L’histoire
Philippines, 1945. Les troupes américaines débarquent et prennent vite le dessus sur l’armée nippone. Au cœur du chaos occasionné par la guerre, un soldat tuberculeux tente de survivre tant bien que mal.
Critique
Sorti en 1959, soit trois ans après La harpe de Birmanie, Feux dans la plaine (Nobi) est l’autre titre emblématique de la filmographie de Kon Ichikawa. Accueilli variablement à l’époque, le métrage a depuis été reconsidéré à la hausse, au point de devenir une référence pour des œuvres comme Lettres d’Iwo Jima ou la série The Pacific.
Se prendre une violente gifle et faire l’objet de sévères remontrances. Drôle de façon d’entrer en scène. Il s’agira pourtant de la manière dont sera introduit le personnage principal de Feux dans la plaine, le soldat Tamura (excellent Eiji Funakoshi). Plutôt que de nous donner à voir de classiques scènes de guerre (il y en aura très peu, voire pas), le film s’attachera à épouser son point de vue. Ainsi, nous assisterons à un véritable chemin de croix, une errance de plus en plus troublante, une impitoyable plongée en enfer. Epuisé, à bout physiquement et mentalement, Tamura apparaîtra de plus en plus débraillé, sale, maigre et malade (il finira même par perdre ses dents à cause de la malnutrition). De moins en moins humain aussi (la rencontre avec le couple de villageois, la consommation de « viande de singe »). Epouvantail décharné, le soldat sera progressivement réduit à l’état d’âme errante, de zombie. Pour lui, une seule issue : la mort. Voilà pour notre guide en ce récit désespéré ...
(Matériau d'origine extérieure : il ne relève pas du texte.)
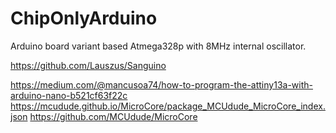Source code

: # ChipOnlyArduino
Arduino board variant based Atmega328p with 8MHz internal oscillator.

https://github.com/Lauszus/Sanguino

https://medium.com/@mancusoa74/how-to-program-the-attiny13a-with-arduino-nano-b521cf63f22c
https://mcudude.github.io/MicroCore/package_MCUdude_MicroCore_index.json
https://github.com/MCUdude/MicroCore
On l’aura compris, Feux dans la plaine est un titre d’une noirceur terrible. Un film implacable, cauchemardesque. Son ambiance suffocante, où se mêlent la faim, la crasse, le désespoir et la mort, le métrage la doit en partie à une mise en scène au cordeau, millimétrée. Une réalisation épurée et signifiante. Sans forcément en avoir l’air, la photographie en noir et blanc (un choix esthétique que Kon Ichikawa avait défendu bec et ongles) démultiplie aussi la force de cette œuvre. Pour finir, on relèvera que l’horreur nait parfois de touches d’humour qui, si elles peuvent sembler incongrues, permettent en fait de dénoncer encore plus vigoureusement l’absurdité de la guerre. Un procédé payant.
Verdict
Sans atteindre la puissance des fleurons du genre (on pense surtout à Requiem pour un massacre), Feux dans la plaine s’impose néanmoins comme une œuvre intéressante à plus d’un titre.